I have been trying to learn a bit about Haskell by solving Project Euler
problems.  For those of you who don't know what Project Euler is, see
http://projecteuler.net

After solving problem 21, which is related to amicable pairs, I decided
to attempt problem 95 since it is an extension of the same topic.

The full description of problem 95 is here:
http://projecteuler.net/index.php?section=problems&id=95

This is the summary:
"Find the smallest member of the longest amicable chain with no element
exceeding one million."

I have attempted to solve this problem, but my solution is too resource
hungry to search the full set of 1000000 numbers.

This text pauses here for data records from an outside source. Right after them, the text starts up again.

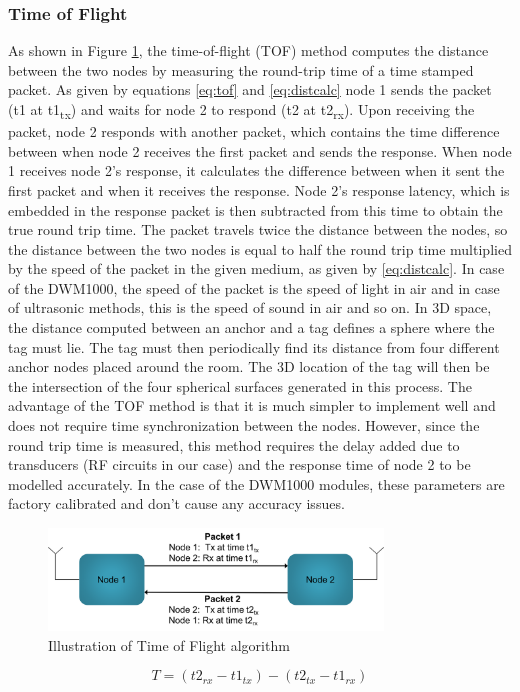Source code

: \documentclass[journal,transmag]{IEEEtran}
\begin{document}
\subsubsection{Time of Flight}
As shown in Figure \ref{fig:tof}, the time-of-flight (TOF) method computes the distance between the two nodes by measuring the round-trip time of a time stamped packet.  As given by equations \ref{eq:tof} and \ref{eq:distcalc} node 1 sends the packet (t1 at t1\textsubscript{tx})  and waits for node 2 to respond (t2 at t2\textsubscript{rx}).  Upon receiving the packet, node 2 responds with another packet, which contains the time difference between when node 2 receives the first packet and sends the response.  When node 1 receives node 2's response, it calculates the difference between when it sent the first packet and when it receives the response.  Node 2's response latency, which is embedded in the response packet is then subtracted from this time to obtain the true round trip time.  The packet travels twice the distance between the nodes, so the distance between the two nodes is equal to half the round trip time multiplied by the speed of the packet in the given medium, as given by \ref{eq:distcalc}.  In case of the DWM1000, the speed of the packet is the speed of light in air and in case of ultrasonic methods, this is the speed of sound in air and so on.  In 3D space, the distance computed between an anchor and a tag defines a sphere where the tag must lie.  The tag must then periodically find its distance from four different anchor nodes placed around the room.  The 3D location of the tag will then be the intersection of the four spherical surfaces generated in this process.  The advantage of the TOF method is that it is much simpler to implement well and does not require time synchronization between the nodes. However, since the round trip time is measured, this method requires the delay added due to transducers (RF circuits in our case) and the response time of node 2 to be modelled accurately.  In the case of the DWM1000 modules, these parameters are factory calibrated and don't cause any accuracy issues.  


\begin{figure}[!h]
\centering
\includegraphics[width=3.5in]{tof.png}
\caption{{Illustration of Time of Flight algorithm}}
\label{fig:tof}
\end{figure}
\begin{equation}
\label{eq:tof}
    T = (t2_{rx} - t1_{tx}) - (t2_{tx} - t1_{rx})
\end{equation}
\end{document}
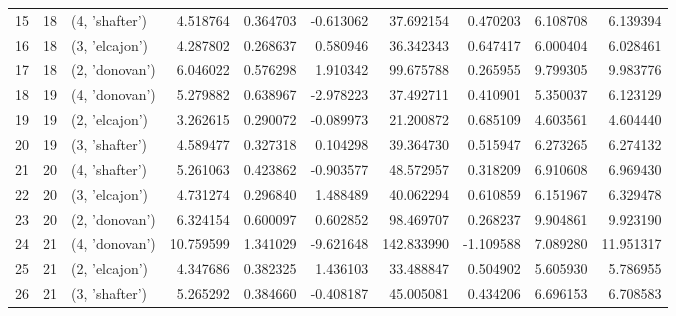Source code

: \begin{tabular}{lrlrrrrrrr}
15 &     18 &  (4, 'shafter') &   4.518764 &   0.364703 & -0.613062 &   37.692154 &  0.470203 &   6.108708 &   6.139394 \\
16 &     18 &  (3, 'elcajon') &   4.287802 &   0.268637 &  0.580946 &   36.342343 &  0.647417 &   6.000404 &   6.028461 \\
17 &     18 &  (2, 'donovan') &   6.046022 &   0.576298 &  1.910342 &   99.675788 &  0.265955 &   9.799305 &   9.983776 \\
18 &     19 &  (4, 'donovan') &   5.279882 &   0.638967 & -2.978223 &   37.492711 &  0.410901 &   5.350037 &   6.123129 \\
19 &     19 &  (2, 'elcajon') &   3.262615 &   0.290072 & -0.089973 &   21.200872 &  0.685109 &   4.603561 &   4.604440 \\
20 &     19 &  (3, 'shafter') &   4.589477 &   0.327318 &  0.104298 &   39.364730 &  0.515947 &   6.273265 &   6.274132 \\
21 &     20 &  (4, 'shafter') &   5.261063 &   0.423862 & -0.903577 &   48.572957 &  0.318209 &   6.910608 &   6.969430 \\
22 &     20 &  (3, 'elcajon') &   4.731274 &   0.296840 &  1.488489 &   40.062294 &  0.610859 &   6.151967 &   6.329478 \\
23 &     20 &  (2, 'donovan') &   6.324154 &   0.600097 &  0.602852 &   98.469707 &  0.268237 &   9.904861 &   9.923190 \\
24 &     21 &  (4, 'donovan') &  10.759599 &   1.341029 & -9.621648 &  142.833990 & -1.109588 &   7.089280 &  11.951317 \\
25 &     21 &  (2, 'elcajon') &   4.347686 &   0.382325 &  1.436103 &   33.488847 &  0.504902 &   5.605930 &   5.786955 \\
26 &     21 &  (3, 'shafter') &   5.265292 &   0.384660 & -0.408187 &   45.005081 &  0.434206 &   6.696153 &   6.708583 \\
\bottomrule
\end{tabular}
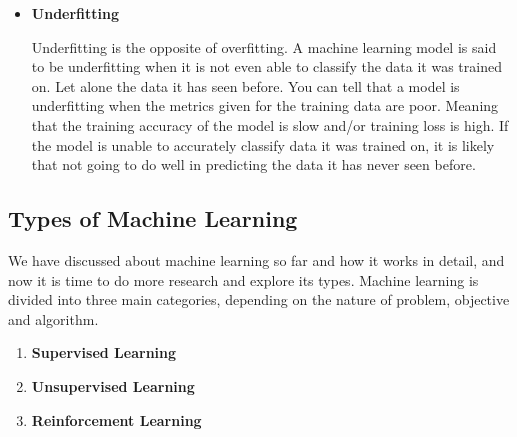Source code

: \begin{itemize}
  \item  \textbf{Underfitting}
  \par
  Underfitting is the opposite of overfitting. A machine learning model is said to be underfitting when it is not even able to classify the data it was trained on. Let alone the data it has seen before. You can tell that a model is underfitting when the metrics given for the training data are poor. Meaning that the training accuracy of the model is slow and/or training loss is high. If the model is unable to accurately classify data it was trained on, it is likely that not going to do well in predicting the data it has never seen before.
\end{itemize}
\subsection{Types of Machine Learning}
We have discussed about machine learning so far and how it works in detail, and now it is time to do more research and explore its types. Machine learning is divided into three main categories, depending on the nature of problem, objective and algorithm.
\begin{enumerate}
    \item \textbf{Supervised Learning}
    \item \textbf{Unsupervised Learning}
    \item \textbf{Reinforcement Learning}
\end{enumerate}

I am hoping someone reading this list can suggest :
 - How I can improve my algorithm
 - An alternative algorithm that will be more efficient
 - Ways to profile a Haskell program to help me understand why my
   implementation is performing poorly.

In addition to the question above, I would also be interested in
comments on the style of the code.  If there is a more idiomatic way to
write portions of the code, I would like to see what it is.

My solution is at the bottom of this e-mail.  The program will probably
run obscenely slow  or die from stack overflow unless you replace
[1..999999] with [1..somethingSmaller]  in main.

Thanks,
David Frey



--- BEGIN Main.hs ---
module Main where

import ProjectEuler (takeUntil, divisors)
import qualified Data.Map as M
import qualified Data.IntSet as I

main = let initialContext = Context (I.fromList []) 0 0 in
    print $ cycleStart $ foldl checkForChain initialContext [1..999999]


{- Idea:
* Put all the numbers that have been visited into a map regardless of
whether
  they are a part of a chain or not.
* Store the min element in the cycle and the number of elements in the
cycle
* As you process, from 1->n if the stopping conditions for a sumOfDivisors
  result are:
   * has already been seen before
   * number is less than the start of this chain attempt
   * >= 1,000,000
-}

data Context = Context {seenNum::I.IntSet, cycleStart::Int,
cycleLength::Int}

hasBeenSeen :: Int -> Context -> Bool
hasBeenSeen n context = I.member n (seenNum context)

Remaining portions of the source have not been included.